YONKERS, N.Y., May 8 (UPI) -- Organic foods do indeed contain less pesticide residues, a study published Wednesday in the journal Food Additives and Contaminants revealed.
However, researchers found up to 23 percent of organic food contained some pesticide residue, including DDT.
"It's not a surprise to me because organic food never claimed to have no pesticide residue it claimed to be grown using no chemical pesticides or fertilizers," said Edward Groth III, senior scientist at Consumer Union in Yonkers, N.Y., and one of the paper's co-authors. "We found that if persistence pesticides such as DDT which have been banned for 30 years were excluded, the number dropped to 13 percent."
Most pesticides in organic foods can be explained by past pesticide use -- the half-life of DDT is 30 years, so in another 30 years there still will be one-quarter of the DDT present in soil -- or "drift" of pesticide sprays from neighboring fields or mislabeling of food, according to Groth.
The study team included analysts from Consumers Union, the publisher of Consumer Reports magazine, and the Organic Materials Research Institute, an independent research, education and evaluation organization in Eugene, Ore.
"While organic food is something we have studied, this paper was more outside of what we do in our organizations, but we wanted to take advantage of the data collected by the federal government to see if organic food had less pesticide residues because the issue has been surprisingly controversial," Groth said. "Some groups, such as Dennis Avery, director of Global Food Issues have claimed organic foods have just as many residues as foods grown conventionally so that organic food is a fraud.
"The paper is the first published analysis of pesticide residue data in foods grown organically and conventionally and we wanted it published in a peer-reviewed journal," Groth added.
The authors obtained and analyzed test data on pesticide residues in organic and non-organic foods from three independent sources: tests done on selected foods by Consumers Union in 1997; surveys of residues in a wide array of foods on the U.S. market conducted by the Pesticide Data Program of the U.S. Department of Agriculture in 1994 through 1999; and surveys of residues in foods sold in California, tested by the California Department of Pesticide Regulation in 1989 through 1998.
The combined residue data sets covered more than 94,000 food samples from more than 20 different crops.
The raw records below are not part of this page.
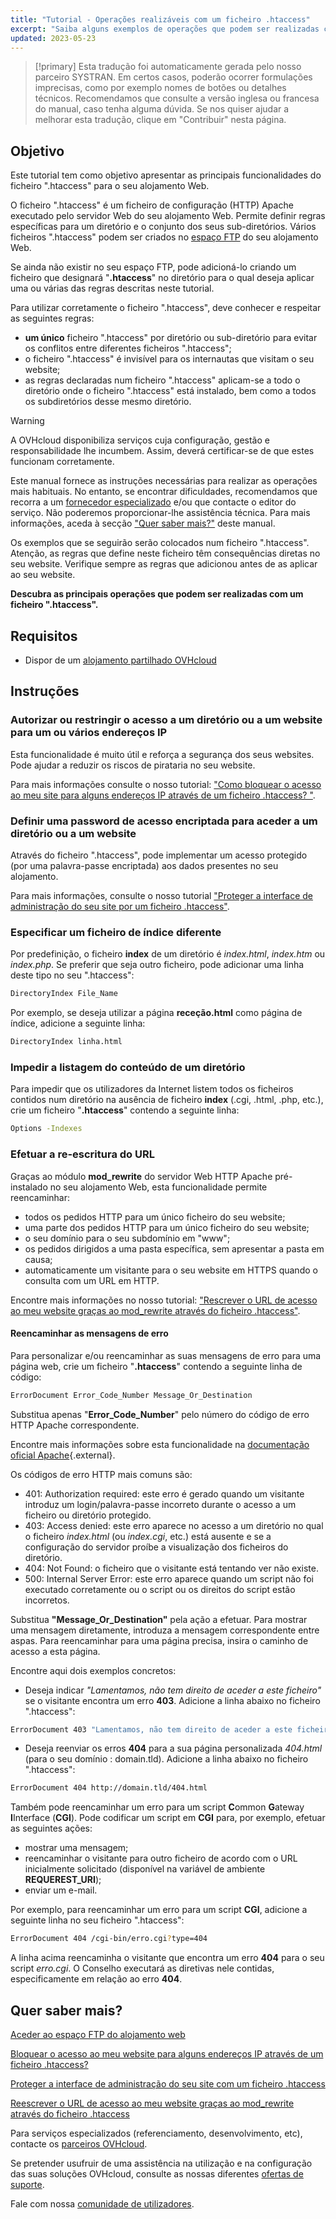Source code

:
 ```yaml
---
title: "Tutorial - Operações realizáveis com um ficheiro .htaccess"
excerpt: "Saiba alguns exemplos de operações que podem ser realizadas com um ficheiro .htaccess"
updated: 2023-05-23
---
```


> [!primary]
> Esta tradução foi automaticamente gerada pelo nosso parceiro SYSTRAN. Em certos casos, poderão ocorrer formulações imprecisas, como por exemplo nomes de botões ou detalhes técnicos. Recomendamos que consulte a versão inglesa ou francesa do manual, caso tenha alguma dúvida. Se nos quiser ajudar a melhorar esta tradução, clique em "Contribuir" nesta página.
>

## Objetivo

Este tutorial tem como objetivo apresentar as principais funcionalidades do ficheiro ".htaccess" para o seu alojamento Web.

O ficheiro ".htaccess" é um ficheiro de configuração (HTTP) Apache executado pelo servidor Web do seu alojamento Web. Permite definir regras específicas para um diretório e o conjunto dos seus sub-diretórios. Vários ficheiros ".htaccess" podem ser criados no [espaço FTP](/pages/web_cloud/web_hosting/ftp_connection) do seu alojamento Web. 

Se ainda não existir no seu espaço FTP, pode adicioná-lo criando um ficheiro que designará "**.htaccess**" no diretório para o qual deseja aplicar uma ou várias das regras descritas neste tutorial.

Para utilizar corretamente o ficheiro ".htaccess", deve conhecer e respeitar as seguintes regras: 

- **um único** ficheiro ".htaccess" por diretório ou sub-diretório para evitar os conflitos entre diferentes ficheiros ".htaccess";
- o ficheiro ".htaccess" é invisível para os internautas que visitam o seu website;
- as regras declaradas num ficheiro ".htaccess" aplicam-se a todo o diretório onde o ficheiro ".htaccess" está instalado, bem como a todos os subdiretórios desse mesmo diretório.

> [!warning]
>
> A OVHcloud disponibiliza serviços cuja configuração, gestão e responsabilidade lhe incumbem. Assim, deverá certificar-se de que estes funcionam corretamente.
> 
> Este manual fornece as instruções necessárias para realizar as operações mais habituais. No entanto, se encontrar dificuldades, recomendamos que recorra a um [fornecedor especializado](/links/partner) e/ou que contacte o editor do serviço. Não poderemos proporcionar-lhe assistência técnica. Para mais informações, aceda à secção ["Quer saber mais?"](#go-further) deste manual.
>
> Os exemplos que se seguirão serão colocados num ficheiro ".htaccess". Atenção, as regras que define neste ficheiro têm consequências diretas no seu website. Verifique sempre as regras que adicionou antes de as aplicar ao seu website. 
> 

**Descubra as principais operações que podem ser realizadas com um ficheiro ".htaccess".**

## Requisitos

- Dispor de um [alojamento partilhado OVHcloud](/links/web/hosting)

## Instruções

### Autorizar ou restringir o acesso a um diretório ou a um website para um ou vários endereços IP

Esta funcionalidade é muito útil e reforça a segurança dos seus websites. Pode ajudar a reduzir os riscos de pirataria no seu website.

Para mais informações consulte o nosso tutorial: ["Como bloquear o acesso ao meu site para alguns endereços IP através de um ficheiro .htaccess? "](/pages/web_cloud/web_hosting/htaccess_how_to_block_a_specific_ip_address_from_accessing_your_website).

### Definir uma password de acesso encriptada para aceder a um diretório ou a um website

Através do ficheiro ".htaccess", pode implementar um acesso protegido (por uma palavra-passe encriptada) aos dados presentes no seu alojamento.

Para mais informações, consulte o nosso tutorial ["Proteger a interface de administração do seu site por um ficheiro .htaccess"](/pages/web_cloud/web_hosting/htaccess_protect_directory_by_password).

### Especificar um ficheiro de índice diferente

Por predefinição, o ficheiro **index** de um diretório é *index.html*, *index.htm* ou *index.php*. Se preferir que seja outro ficheiro, pode adicionar uma linha deste tipo no seu ".htaccess":

```bash
DirectoryIndex File_Name
```

Por exemplo, se deseja utilizar a página **receção.html** como página de índice, adicione a seguinte linha:

```bash
DirectoryIndex linha.html
```

### Impedir a listagem do conteúdo de um diretório

Para impedir que os utilizadores da Internet listem todos os ficheiros contidos num diretório na ausência de ficheiro **index** (.cgi, .html, .php, etc.), crie um ficheiro "**.htaccess**" contendo a seguinte linha:

```bash
Options -Indexes
```

### Efetuar a re-escritura do URL

Graças ao módulo **mod_rewrite** do servidor Web HTTP Apache pré-instalado no seu alojamento Web, esta funcionalidade permite reencaminhar:

- todos os pedidos HTTP para um único ficheiro do seu website;
- uma parte dos pedidos HTTP para um único ficheiro do seu website;
- o seu domínio para o seu subdomínio em "www";
- os pedidos dirigidos a uma pasta específica, sem apresentar a pasta em causa;
- automaticamente um visitante para o seu website em HTTPS quando o consulta com um URL em HTTP.

Encontre mais informações no nosso tutorial: ["Rescrever o URL de acesso ao meu website graças ao mod_rewrite através do ficheiro .htaccess"](/pages/web_cloud/web_hosting/htaccess_url_rewriting_using_mod_rewrite).

#### Reencaminhar as mensagens de erro

Para personalizar e/ou reencaminhar as suas mensagens de erro para uma página web, crie um ficheiro "**.htaccess**" contendo a seguinte linha de código:

```bash
ErrorDocument Error_Code_Number Message_Or_Destination
```

Substitua apenas "**Error_Code_Number**" pelo número do código de erro HTTP Apache correspondente. 

Encontre mais informações sobre esta funcionalidade na [documentação oficial Apache](https://httpd.apache.org/docs/trunk/en/custom-error.htmll){.external}.

Os códigos de erro HTTP mais comuns são:

- 401: Authorization required: este erro é gerado quando um visitante introduz um login/palavra-passe incorreto durante o acesso a um ficheiro ou diretório protegido.
- 403: Access denied: este erro aparece no acesso a um diretório no qual o ficheiro *index.html* (ou *index.cgi*, etc.) está ausente e se a configuração do servidor proíbe a visualização dos ficheiros do diretório.
- 404: Not Found: o ficheiro que o visitante está tentando ver não existe.
- 500: Internal Server Error: este erro aparece quando um script não foi executado corretamente ou o script ou os direitos do script estão incorretos.

Substitua **"Message_Or_Destination"** pela ação a efetuar. Para mostrar uma mensagem diretamente, introduza a mensagem correspondente entre aspas. Para reencaminhar para uma página precisa, insira o caminho de acesso a esta página. 

Encontre aqui dois exemplos concretos:

- Deseja indicar *"Lamentamos, não tem direito de aceder a este ficheiro"* se o visitante encontra um erro **403**. Adicione a linha abaixo no ficheiro ".htaccess":

```bash
ErrorDocument 403 "Lamentamos, não tem direito de aceder a este ficheiror"
```

- Deseja reenviar os erros **404** para a sua página personalizada *404.html* (para o seu domínio : domain.tld). Adicione a linha abaixo no ficheiro ".htaccess":

```bash
ErrorDocument 404 http://domain.tld/404.html
```

Também pode reencaminhar um erro para um script **C**ommon **G**ateway **I**Interface (**CGI**). Pode codificar um script em **CGI** para, por exemplo, efetuar as seguintes ações:
 
- mostrar uma mensagem;
- reencaminhar o visitante para outro ficheiro de acordo com o URL inicialmente solicitado (disponível na variável de ambiente **REQUEREST_URI**);
- enviar um e-mail.

Por exemplo, para reencaminhar um erro para um script **CGI**, adicione a seguinte linha no seu ficheiro ".htaccess":

```bash
ErrorDocument 404 /cgi-bin/erro.cgi?type=404
```

A linha acima reencaminha o visitante que encontra um erro **404** para o seu script *erro.cgi*. O Conselho executará as diretivas nele contidas, especificamente em relação ao erro **404**.

## Quer saber mais? <a name="go-further"></a>

[Aceder ao espaço FTP do alojamento web](/pages/web_cloud/web_hosting/ftp_connection)

[Bloquear o acesso ao meu website para alguns endereços IP através de um ficheiro .htaccess?](/pages/web_cloud/web_hosting/htaccess_how_to_block_a_specific_ip_address_from_accessing_your_website)

[Proteger a interface de administração do seu site com um ficheiro .htaccess](/pages/web_cloud/web_hosting/htaccess_protect_directory_by_password)

[Reescrever o URL de acesso ao meu website graças ao mod_rewrite através do ficheiro .htaccess](/pages/web_cloud/web_hosting/htaccess_url_rewriting_using_mod_rewrite)

Para serviços especializados (referenciamento, desenvolvimento, etc), contacte os [parceiros OVHcloud](/links/partner).

Se pretender usufruir de uma assistência na utilização e na configuração das suas soluções OVHcloud, consulte as nossas diferentes [ofertas de suporte](/links/support).

Fale com nossa [comunidade de utilizadores](/links/community).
Of those samples, 1,291 were organically grown.
"We've pulled together the best available data on residues in organic produce to generate a clear picture of the category as a whole," said co-author Karen Benbrook, who carried out much of the data analysis for CU. "The USDA data showed that 73 percent of conventionally grown foods had at least one pesticide residue, while 23 percent of organically grown samples of the same crops had any residues."
The researchers found more than 90 percent of the USDA's samples of conventionally grown apples, peaches, pears, strawberries and celery had residues, and conventionally grown crops were six times as likely as organic to contain multiple pesticide residues, Groth said.
"The California data, based on tests with less sensitive detection limits, found residues in 31 percent of conventionally grown foods and only 6.5 percent of organic samples, and found multiple residues nine times as often in conventional samples," Groth explained. "CU tests found residues in 79 percent of conventionally grown samples and 27 percent of organically grown samples, with multiple residues 10 times as common in the former."
The levels of residues found in organic samples were also consistently lower than levels of the same pesticides found in conventional samples in all three sets of residue data. Overall, the data were consistent in all three programs, Groth said.
"I never said I thought organic foods contained pesticide residues. I said that in today's world where food is safer and more abundant that pesticide residues should not alarm anyone," Avery told UPI. "We are so rich and so safe and if we don't smoke, use seatbelts and don't smoke crack, what will kill us?"
Avery continued, "We can't all go organic because according to one Canadian researcher, there would be no room for growing food in the United States if we had enough cattle to produce the manure necessary to grow food organically because a cow needs two acres of feed or 30 acres of land for forage."
Since the Food Quality Protection Act was passed in 1996, the federal government has been trying in to remove the most persistent chemical pesticides such as methylparathion, according to Ken Cook of the Environmental Working Group in Washington, D.C.
"The reasoning for organic food, besides the obvious environmental benefits, is less pesticides residues and therefore the less risk for cancer, neurological problems in children, the less risk of endocrine disrupters in adults or the very reasons the federal government is regulating these chemical pesticides in the first place," Cook told UPI.